• What you need to do
Would you show every line from the records that holds "bytes"?

• Data for this exercise

▼▼▼

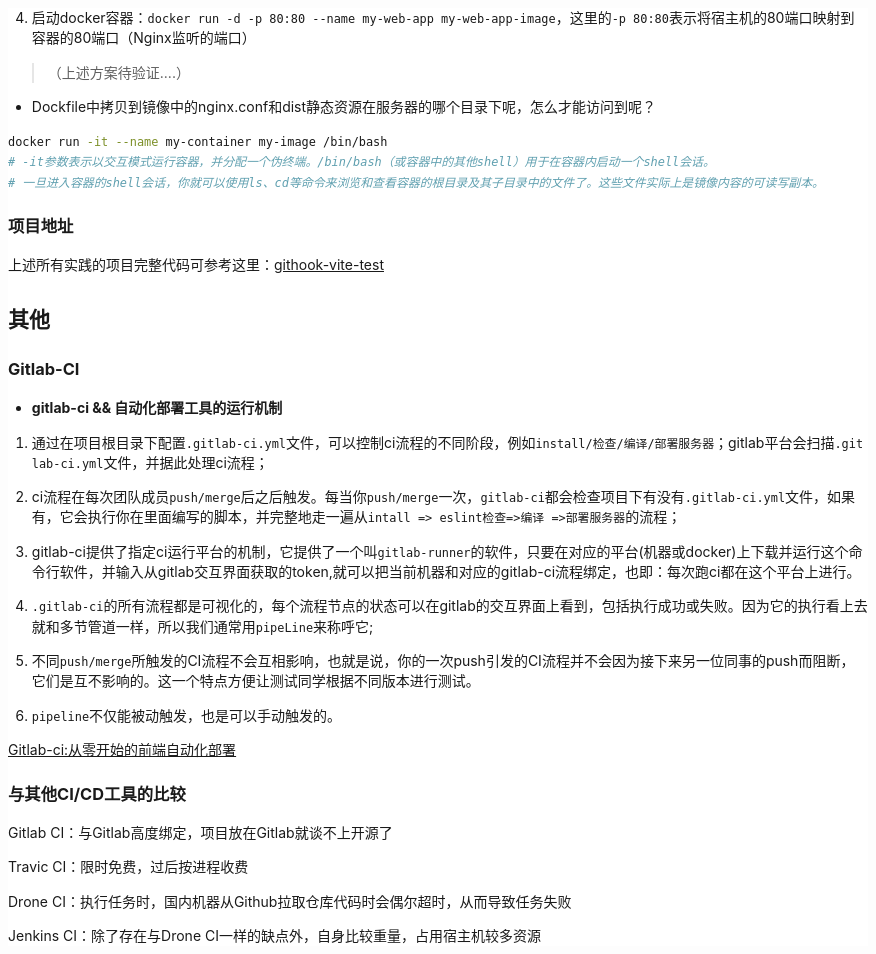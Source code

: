4. 启动docker容器：`docker run -d -p 80:80 --name my-web-app my-web-app-image`，这里的`-p 80:80`表示将宿主机的80端口映射到容器的80端口（Nginx监听的端口）
> （上述方案待验证....）


- Dockfile中拷贝到镜像中的nginx.conf和dist静态资源在服务器的哪个目录下呢，怎么才能访问到呢？
``` sh
docker run -it --name my-container my-image /bin/bash
# -it参数表示以交互模式运行容器，并分配一个伪终端。/bin/bash（或容器中的其他shell）用于在容器内启动一个shell会话。
# 一旦进入容器的shell会话，你就可以使用ls、cd等命令来浏览和查看容器的根目录及其子目录中的文件了。这些文件实际上是镜像内容的可读写副本。
```


### 项目地址


上述所有实践的项目完整代码可参考这里：[githook-vite-test](https://github.com/verneyZhou/githook-vite-test)



## 其他



### Gitlab-CI


- **gitlab-ci && 自动化部署工具的运行机制**

1. 通过在项目根目录下配置`.gitlab-ci.yml`文件，可以控制ci流程的不同阶段，例如`install/检查/编译/部署服务器`；gitlab平台会扫描`.gitlab-ci.yml`文件，并据此处理ci流程；


2. ci流程在每次团队成员`push/merge`后之后触发。每当你`push/merge`一次，`gitlab-ci`都会检查项目下有没有`.gitlab-ci.yml`文件，如果有，它会执行你在里面编写的脚本，并完整地走一遍从`intall => eslint检查=>编译 =>部署服务器`的流程；

3. gitlab-ci提供了指定ci运行平台的机制，它提供了一个叫`gitlab-runner`的软件，只要在对应的平台(机器或docker)上下载并运行这个命令行软件，并输入从gitlab交互界面获取的token,就可以把当前机器和对应的gitlab-ci流程绑定，也即：每次跑ci都在这个平台上进行。


4. `.gitlab-ci`的所有流程都是可视化的，每个流程节点的状态可以在gitlab的交互界面上看到，包括执行成功或失败。因为它的执行看上去就和多节管道一样，所以我们通常用`pipeLine`来称呼它;

5. 不同`push/merge`所触发的CI流程不会互相影响，也就是说，你的一次push引发的CI流程并不会因为接下来另一位同事的push而阻断，它们是互不影响的。这一个特点方便让测试同学根据不同版本进行测试。


6. `pipeline`不仅能被动触发，也是可以手动触发的。



[Gitlab-ci:从零开始的前端自动化部署](https://zhuanlan.zhihu.com/p/184936276)


### 与其他CI/CD工具的比较

Gitlab CI：与Gitlab高度绑定，项目放在Gitlab就谈不上开源了

Travic CI：限时免费，过后按进程收费

Drone CI：执行任务时，国内机器从Github拉取仓库代码时会偶尔超时，从而导致任务失败

Jenkins CI：除了存在与Drone CI一样的缺点外，自身比较重量，占用宿主机较多资源
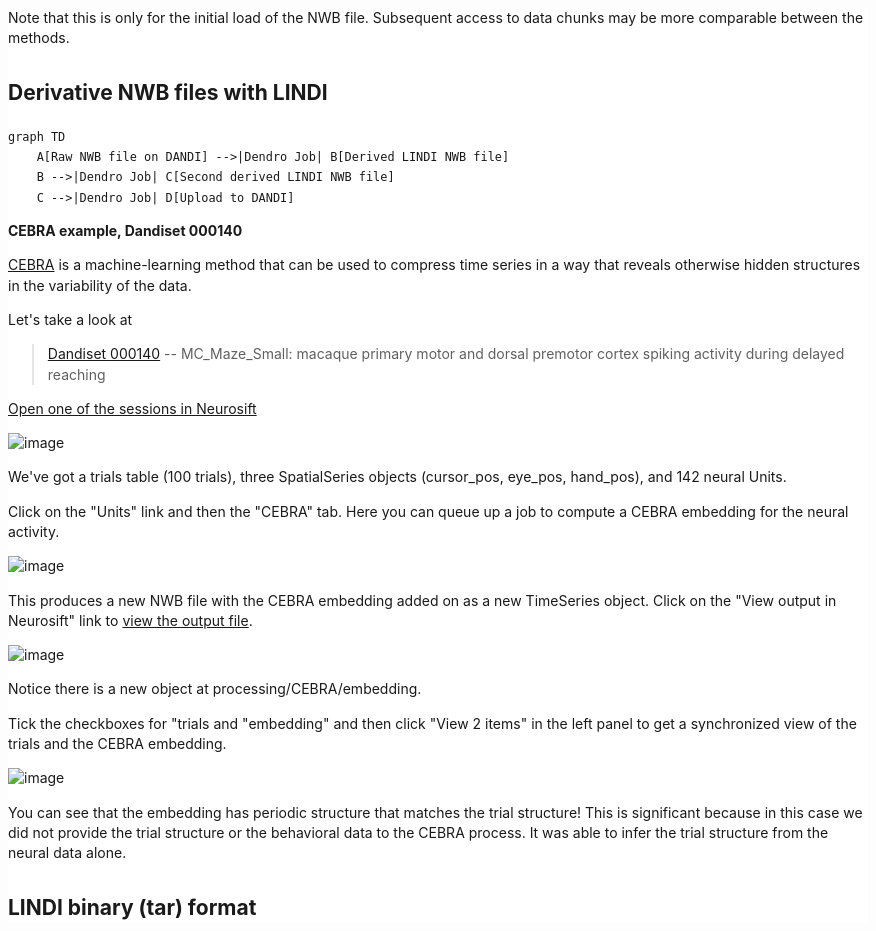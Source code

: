 Note that this is only for the initial load of the NWB file. Subsequent access to data chunks may be more comparable between the methods.

## Derivative NWB files with LINDI

```mermaid
graph TD
    A[Raw NWB file on DANDI] -->|Dendro Job| B[Derived LINDI NWB file]
    B -->|Dendro Job| C[Second derived LINDI NWB file]
    C -->|Dendro Job| D[Upload to DANDI]
```

**CEBRA example, Dandiset 000140**

[CEBRA](https://cebra.ai/) is a machine-learning method that can be used to compress time series in a way that reveals otherwise hidden structures in the variability of the data.

Let's take a look at

> [Dandiset 000140](https://dandiarchive.org/dandiset/000140/draft) -- MC_Maze_Small: macaque primary motor and dorsal premotor cortex spiking activity during delayed reaching

[Open one of the sessions in Neurosift](https://neurosift.app/?p=/nwb&url=https://api.dandiarchive.org/api/assets/7821971e-c6a4-4568-8773-1bfa205c13f8/download/&dandisetId=000140&dandisetVersion=draft)

![image](https://github.com/user-attachments/assets/d4182bdf-5abe-4dd4-8f57-0e6656f06dbe)

We've got a trials table (100 trials), three SpatialSeries objects (cursor_pos, eye_pos, hand_pos), and 142 neural Units.

Click on the "Units" link and then the "CEBRA" tab. Here you can queue up a job to compute a CEBRA embedding for the neural activity.

![image](https://github.com/user-attachments/assets/a7fe1fa7-2299-4e9a-9447-d444ee29cabd)

This produces a new NWB file with the CEBRA embedding added on as a new TimeSeries object. Click on the "View output in Neurosift" link to [view the output file](https://neurosift.app/?p=/nwb&url=https://tempory.net/f/dendro/f/hello_world_service/hello_cebra/cebra_nwb_embedding_6/vHYko5zHCG6GPwBx1N6B/output/output.nwb.lindi.tar&dandisetId=000140&dandisetVersion=draft&st=lindi).

![image](https://github.com/user-attachments/assets/31d7a591-f783-45e3-87e2-aef71f3e1672)

Notice there is a new object at processing/CEBRA/embedding.

Tick the checkboxes for "trials and "embedding" and then click "View 2 items" in the left panel to get a synchronized view of the trials and the CEBRA embedding.

![image](https://github.com/user-attachments/assets/abf98469-e680-40f6-af9f-7e6eff60b228)

You can see that the embedding has periodic structure that matches the trial structure! This is significant because in this case we did not provide the trial structure or the behavioral data to the CEBRA process. It was able to infer the trial structure from the neural data alone.

## LINDI binary (tar) format
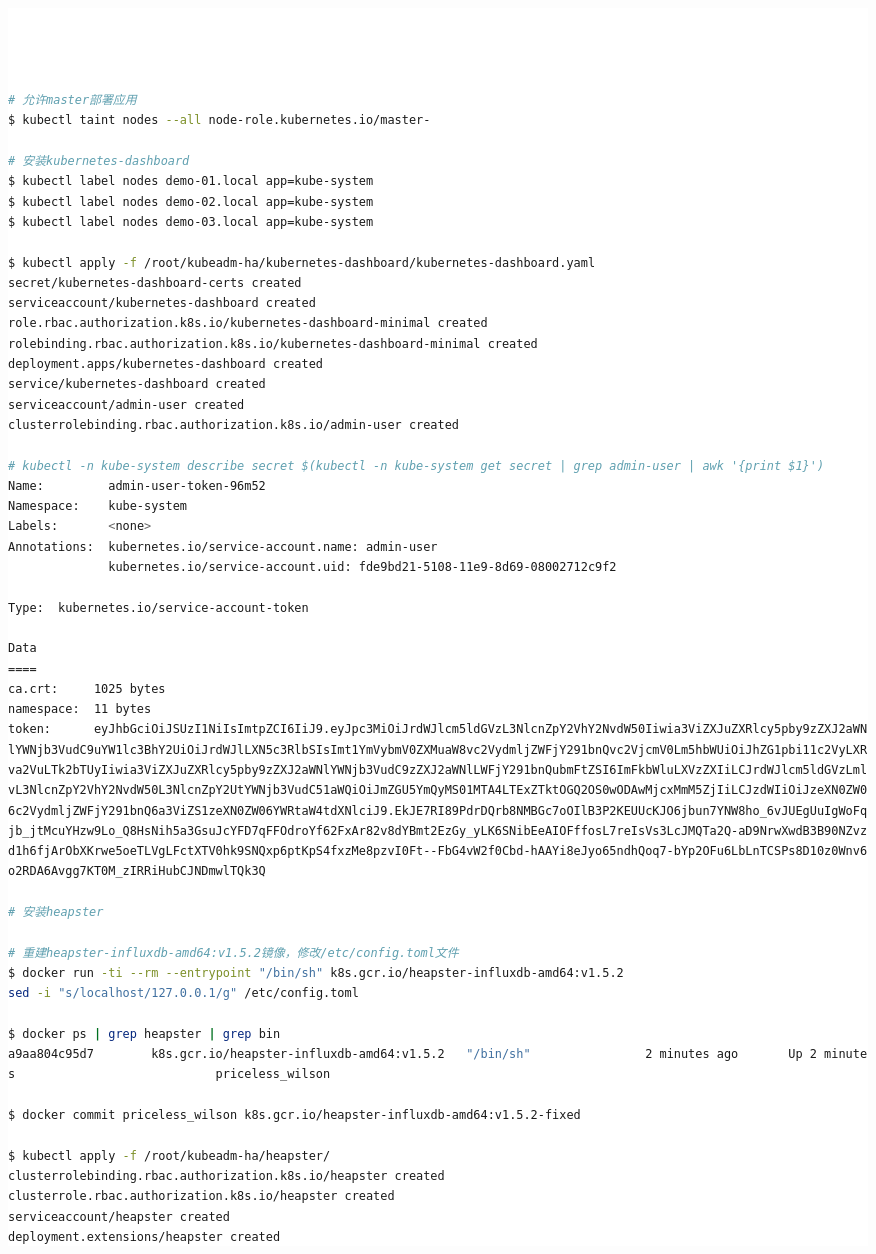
 ```bash




# 允许master部署应用
$ kubectl taint nodes --all node-role.kubernetes.io/master-

# 安装kubernetes-dashboard
$ kubectl label nodes demo-01.local app=kube-system
$ kubectl label nodes demo-02.local app=kube-system
$ kubectl label nodes demo-03.local app=kube-system

$ kubectl apply -f /root/kubeadm-ha/kubernetes-dashboard/kubernetes-dashboard.yaml
secret/kubernetes-dashboard-certs created
serviceaccount/kubernetes-dashboard created
role.rbac.authorization.k8s.io/kubernetes-dashboard-minimal created
rolebinding.rbac.authorization.k8s.io/kubernetes-dashboard-minimal created
deployment.apps/kubernetes-dashboard created
service/kubernetes-dashboard created
serviceaccount/admin-user created
clusterrolebinding.rbac.authorization.k8s.io/admin-user created

# kubectl -n kube-system describe secret $(kubectl -n kube-system get secret | grep admin-user | awk '{print $1}')
Name:         admin-user-token-96m52
Namespace:    kube-system
Labels:       <none>
Annotations:  kubernetes.io/service-account.name: admin-user
              kubernetes.io/service-account.uid: fde9bd21-5108-11e9-8d69-08002712c9f2

Type:  kubernetes.io/service-account-token

Data
====
ca.crt:     1025 bytes
namespace:  11 bytes
token:      eyJhbGciOiJSUzI1NiIsImtpZCI6IiJ9.eyJpc3MiOiJrdWJlcm5ldGVzL3NlcnZpY2VhY2NvdW50Iiwia3ViZXJuZXRlcy5pby9zZXJ2aWNlYWNjb3VudC9uYW1lc3BhY2UiOiJrdWJlLXN5c3RlbSIsImt1YmVybmV0ZXMuaW8vc2VydmljZWFjY291bnQvc2VjcmV0Lm5hbWUiOiJhZG1pbi11c2VyLXRva2VuLTk2bTUyIiwia3ViZXJuZXRlcy5pby9zZXJ2aWNlYWNjb3VudC9zZXJ2aWNlLWFjY291bnQubmFtZSI6ImFkbWluLXVzZXIiLCJrdWJlcm5ldGVzLmlvL3NlcnZpY2VhY2NvdW50L3NlcnZpY2UtYWNjb3VudC51aWQiOiJmZGU5YmQyMS01MTA4LTExZTktOGQ2OS0wODAwMjcxMmM5ZjIiLCJzdWIiOiJzeXN0ZW06c2VydmljZWFjY291bnQ6a3ViZS1zeXN0ZW06YWRtaW4tdXNlciJ9.EkJE7RI89PdrDQrb8NMBGc7oOIlB3P2KEUUcKJO6jbun7YNW8ho_6vJUEgUuIgWoFqjb_jtMcuYHzw9Lo_Q8HsNih5a3GsuJcYFD7qFFOdroYf62FxAr82v8dYBmt2EzGy_yLK6SNibEeAIOFffosL7reIsVs3LcJMQTa2Q-aD9NrwXwdB3B90NZvzd1h6fjArObXKrwe5oeTLVgLFctXTV0hk9SNQxp6ptKpS4fxzMe8pzvI0Ft--FbG4vW2f0Cbd-hAAYi8eJyo65ndhQoq7-bYp2OFu6LbLnTCSPs8D10z0Wnv6o2RDA6Avgg7KT0M_zIRRiHubCJNDmwlTQk3Q

# 安装heapster

# 重建heapster-influxdb-amd64:v1.5.2镜像，修改/etc/config.toml文件
$ docker run -ti --rm --entrypoint "/bin/sh" k8s.gcr.io/heapster-influxdb-amd64:v1.5.2
sed -i "s/localhost/127.0.0.1/g" /etc/config.toml

$ docker ps | grep heapster | grep bin
a9aa804c95d7        k8s.gcr.io/heapster-influxdb-amd64:v1.5.2   "/bin/sh"                2 minutes ago       Up 2 minutes                            priceless_wilson

$ docker commit priceless_wilson k8s.gcr.io/heapster-influxdb-amd64:v1.5.2-fixed

$ kubectl apply -f /root/kubeadm-ha/heapster/
clusterrolebinding.rbac.authorization.k8s.io/heapster created
clusterrole.rbac.authorization.k8s.io/heapster created
serviceaccount/heapster created
deployment.extensions/heapster created
```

▲▲▲

• Task response
ca.crt:     1025 bytes
namespace:  11 bytes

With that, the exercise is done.